* [Work to complete] Go through the data below and gather each line containing "docs".
__________________________________________________
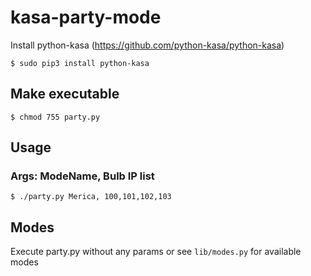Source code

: # kasa-party-mode

Install python-kasa (https://github.com/python-kasa/python-kasa)

`$ sudo pip3 install python-kasa`

## Make executable
`$ chmod 755 party.py`

## Usage
### Args: ModeName, Bulb IP list
`$ ./party.py Merica, 100,101,102,103`

## Modes
Execute party.py without any params or see `lib/modes.py` for available modes
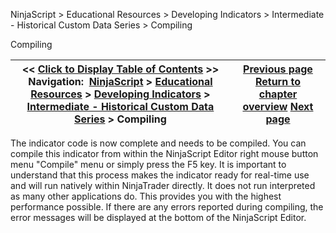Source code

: ﻿


NinjaScript \> Educational Resources \> Developing Indicators \> Intermediate \- Historical Custom Data Series \> Compiling






















Compiling







| \<\< [Click to Display Table of Contents](compiling4.md) \>\> **Navigation:**     [NinjaScript](ninjascript-1.md) \> [Educational Resources](educational_resources-1.md) \> [Developing Indicators](developing_indicators-1.md) \> [Intermediate \- Historical Custom Data Series](intermediate_-_historical_cust-1.md) \> Compiling | [Previous page](entering_calculation_logic4-1.md) [Return to chapter overview](intermediate_-_historical_cust-1.md) [Next page](using4-1.md) |
| --- | --- |











The indicator code is now complete and needs to be compiled. You can compile this indicator from within the NinjaScript Editor right mouse button menu "Compile" menu or simply press the F5 key. It is important to understand that this process makes the indicator ready for real\-time use and will run natively within NinjaTrader directly. It does not run interpreted as many other applications do. This provides you with the highest performance possible. If there are any errors reported during compiling, the error messages will be displayed at the bottom of the NinjaScript Editor.








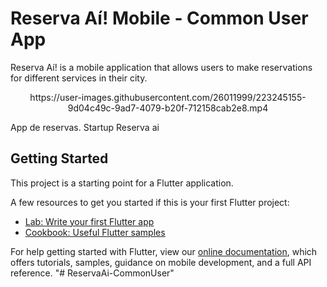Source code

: # Reserva Aí! Mobile - Common User App

Reserva Aí! is a mobile application that allows users to make reservations for different services in their city.


<div align="center">
  https://user-images.githubusercontent.com/26011999/223245155-9d04c49c-9ad7-4079-b20f-712158cab2e8.mp4
</div>

App de reservas. Startup Reserva ai

## Getting Started

This project is a starting point for a Flutter application.

A few resources to get you started if this is your first Flutter project:

- [Lab: Write your first Flutter app](https://flutter.dev/docs/get-started/codelab)
- [Cookbook: Useful Flutter samples](https://flutter.dev/docs/cookbook)

For help getting started with Flutter, view our
[online documentation](https://flutter.dev/docs), which offers tutorials,
samples, guidance on mobile development, and a full API reference.
"# ReservaAi-CommonUser" 






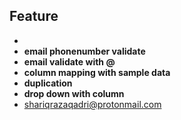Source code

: 
## Feature
- 
- **email phonenumber validate**
- **email validate with @**
- **column mapping with sample data**
- **duplication**
- **drop down with column**
- shariqrazaqadri@protonmail.com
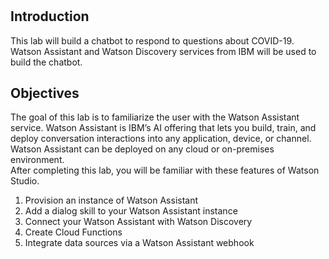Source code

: # 
## Introduction
This lab will build a chatbot to respond to questions about COVID-19. Watson Assistant and Watson Discovery services from IBM will be used to build the chatbot. 

## Objectives
The goal of this lab is to familiarize the user with the Watson Assistant service.  Watson Assistant is IBM’s AI offering that lets you build, train, and deploy conversation interactions into any application, device, or channel.  Watson Assistant can be deployed on any cloud or on-premises environment.  
After completing this lab, you will be familiar with these features of Watson Studio. 
1.	Provision an instance of Watson Assistant
2.	Add a dialog skill to your Watson Assistant instance
3.	Connect your Watson Assistant with Watson Discovery
4.	Create Cloud Functions
5.	Integrate data sources via a Watson Assistant webhook

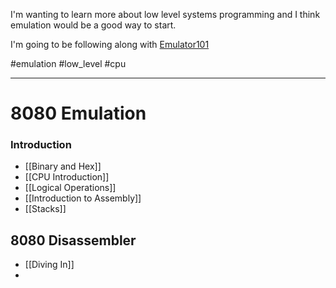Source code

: I'm wanting to learn more about low level systems programming and I think emulation would be a good way to start.

I'm going to be following along with [Emulator101](http://www.emulator101.com/welcome.html) 

#emulation #low_level #cpu

---
# 8080 Emulation
### Introduction
- [[Binary and Hex]]
- [[CPU Introduction]]
- [[Logical Operations]]
- [[Introduction to Assembly]]
- [[Stacks]]

## 8080 Disassembler

- [[Diving In]]
- 
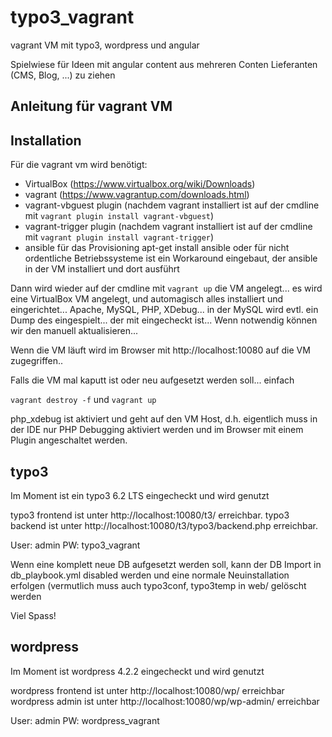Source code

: typo3_vagrant
=============

vagrant VM mit typo3, wordpress und angular
 
Spielwiese für Ideen mit angular content aus mehreren Conten Lieferanten (CMS, Blog, ...) zu ziehen

Anleitung für vagrant VM
------------------------

## Installation

Für die vagrant vm wird benötigt:

- VirtualBox (https://www.virtualbox.org/wiki/Downloads)
- vagrant (https://www.vagrantup.com/downloads.html)
- vagrant-vbguest plugin
  (nachdem vagrant installiert ist auf der cmdline mit `vagrant plugin install vagrant-vbguest`)
- vagrant-trigger plugin
  (nachdem vagrant installiert ist auf der cmdline mit `vagrant plugin install vagrant-trigger`)
- ansible für das Provisioning
  apt-get install ansible oder für nicht ordentliche Betriebssysteme ist ein Workaround eingebaut, der ansible in der VM installiert und dort ausführt
  
Dann wird wieder auf der cmdline mit `vagrant up` die VM angelegt... es wird eine VirtualBox VM angelegt, und automagisch alles installiert 
und eingerichtet... Apache, MySQL, PHP, XDebug... in der MySQL wird evtl. ein Dump des eingespielt... der mit eingecheckt ist... 
Wenn notwendig können wir den manuell aktualisieren...

Wenn die VM läuft wird im Browser mit http://localhost:10080 auf die VM zugegriffen..

Falls die VM mal kaputt ist oder neu aufgesetzt werden soll... einfach

`vagrant destroy -f`
und
`vagrant up`


php_xdebug ist aktiviert und geht auf den VM Host, d.h. eigentlich muss in der IDE nur PHP Debugging aktiviert werden und im Browser mit einem Plugin angeschaltet werden.

typo3
-----

Im Moment ist ein typo3 6.2 LTS eingecheckt und wird genutzt

typo3 frontend ist unter http://localhost:10080/t3/ erreichbar.
typo3 backend ist unter http://localhost:10080/t3/typo3/backend.php erreichbar.

User: admin
PW: typo3_vagrant

Wenn eine komplett neue DB aufgesetzt werden soll, kann der DB Import in db_playbook.yml disabled werden und eine normale Neuinstallation erfolgen (vermutlich muss auch typo3conf, typo3temp in web/ gelöscht werden

Viel Spass!


wordpress
---------

Im Moment ist wordpress 4.2.2 eingecheckt und wird genutzt

wordpress frontend ist unter http://localhost:10080/wp/ erreichbar
wordpress admin ist unter http://localhost:10080/wp/wp-admin/ erreichbar

User: admin
PW: wordpress_vagrant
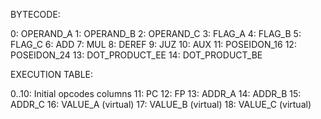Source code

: BYTECODE:

0: OPERAND_A
1: OPERAND_B
2: OPERAND_C
3: FLAG_A
4: FLAG_B
5: FLAG_C
6: ADD
7: MUL
8: DEREF
9: JUZ
10: AUX
11: POSEIDON_16
12: POSEIDON_24
13: DOT_PRODUCT_EE
14: DOT_PRODUCT_BE

EXECUTION TABLE:

0..10: Initial opcodes columns
11: PC
12: FP
13: ADDR_A
14: ADDR_B
15: ADDR_C
16: VALUE_A (virtual)
17: VALUE_B (virtual)
18: VALUE_C (virtual)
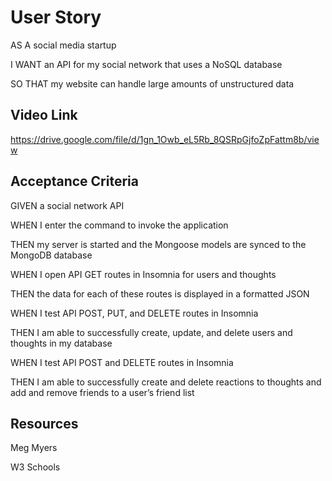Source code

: # User Story

AS A social media startup


I WANT an API for my social network that uses a NoSQL database


SO THAT my website can handle large amounts of unstructured data




## Video Link

https://drive.google.com/file/d/1gn_1Owb_eL5Rb_8QSRpGjfoZpFattm8b/view



## Acceptance Criteria 



GIVEN a social network API


WHEN I enter the command to invoke the application


THEN my server is started and the Mongoose models are synced to the MongoDB database


WHEN I open API GET routes in Insomnia for users and thoughts


THEN the data for each of these routes is displayed in a formatted JSON


WHEN I test API POST, PUT, and DELETE routes in Insomnia


THEN I am able to successfully create, update, and delete users and thoughts in my database


WHEN I test API POST and DELETE routes in Insomnia


THEN I am able to successfully create and delete reactions to thoughts and add and remove friends to a user’s friend list



## Resources


Meg Myers


W3 Schools





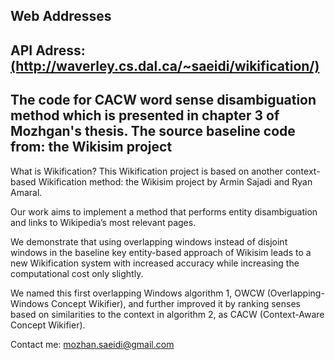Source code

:  <div id="webaddress">
    <div class="container">
        <div class="panel-group">
            <div class="panel panel-default">
                <div class="panel-heading">
                    <h2>Web Addresses</h2>
                    <a name="curraddress"></a>
                </div>
                <div class="panel-body">
                    <h2>API Adress:
                        <a href="http://waverley.cs.dal.ca/~saeidi/wikification/">(http://waverley.cs.dal.ca/~saeidi/wikification/)</a>
                    </h2>
                    <h2>The code for CACW word sense disambiguation method which is presented in chapter 3 of Mozhgan's thesis. The source baseline code from: the Wikisim project
                        <a Wikisim project</a>
                    </h2>
                </div>
            </div>
        </div>
    </div>
</div>







What is Wikification? This Wikification project is based on another context-based Wikification method: the Wikisim project by Armin Sajadi and Ryan Amaral.


Our work aims to implement a method that performs entity disambiguation and links to Wikipedia’s most relevant pages. 

We demonstrate that using overlapping windows instead of disjoint windows in the baseline key entity-based approach of Wikisim leads to a new Wikification system with increased accuracy while increasing the computational cost only slightly. 

We named this first overlapping Windows algorithm 1, OWCW (Overlapping-Windows Concept Wikifier), and further improved it by ranking senses based on similarities to the context in algorithm 2, as CACW (Context-Aware Concept Wikifier). 


Contact me: mozhan.saeidi@gmail.com
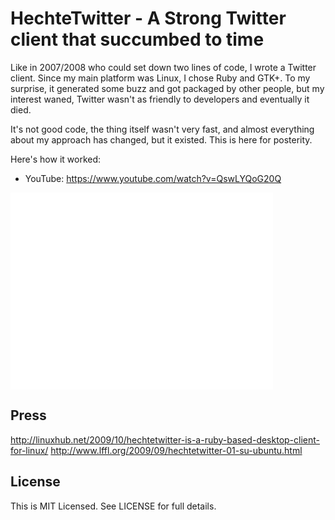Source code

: # HechteTwitter - A Strong Twitter client that succumbed to time

Like in 2007/2008 who could set down two lines of code, I wrote a Twitter client. Since my main platform was Linux, I chose Ruby and GTK+. To my surprise, it generated some buzz and got packaged by other people, but my interest waned, Twitter wasn't as friendly to developers and eventually it died.

It's not good code, the thing itself wasn't very fast, and almost everything about my approach has changed, but it existed. This is here for posterity.

Here's how it worked:

* YouTube: https://www.youtube.com/watch?v=QswLYQoG20Q

<iframe width="420" height="315" src="//www.youtube.com/embed/QswLYQoG20Q" frameborder="0" allowfullscreen></iframe>

## Press

http://linuxhub.net/2009/10/hechtetwitter-is-a-ruby-based-desktop-client-for-linux/
http://www.lffl.org/2009/09/hechtetwitter-01-su-ubuntu.html

## License

This is MIT Licensed. See LICENSE for full details.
__________________________________________________
* [Solution for this exercise]
- [Lab: Write your first Flutter app](https://flutter.dev/docs/get-started/codelab)
- [Cookbook: Useful Flutter samples](https://flutter.dev/docs/cookbook)
[online documentation](https://flutter.dev/docs), which offers tutorials,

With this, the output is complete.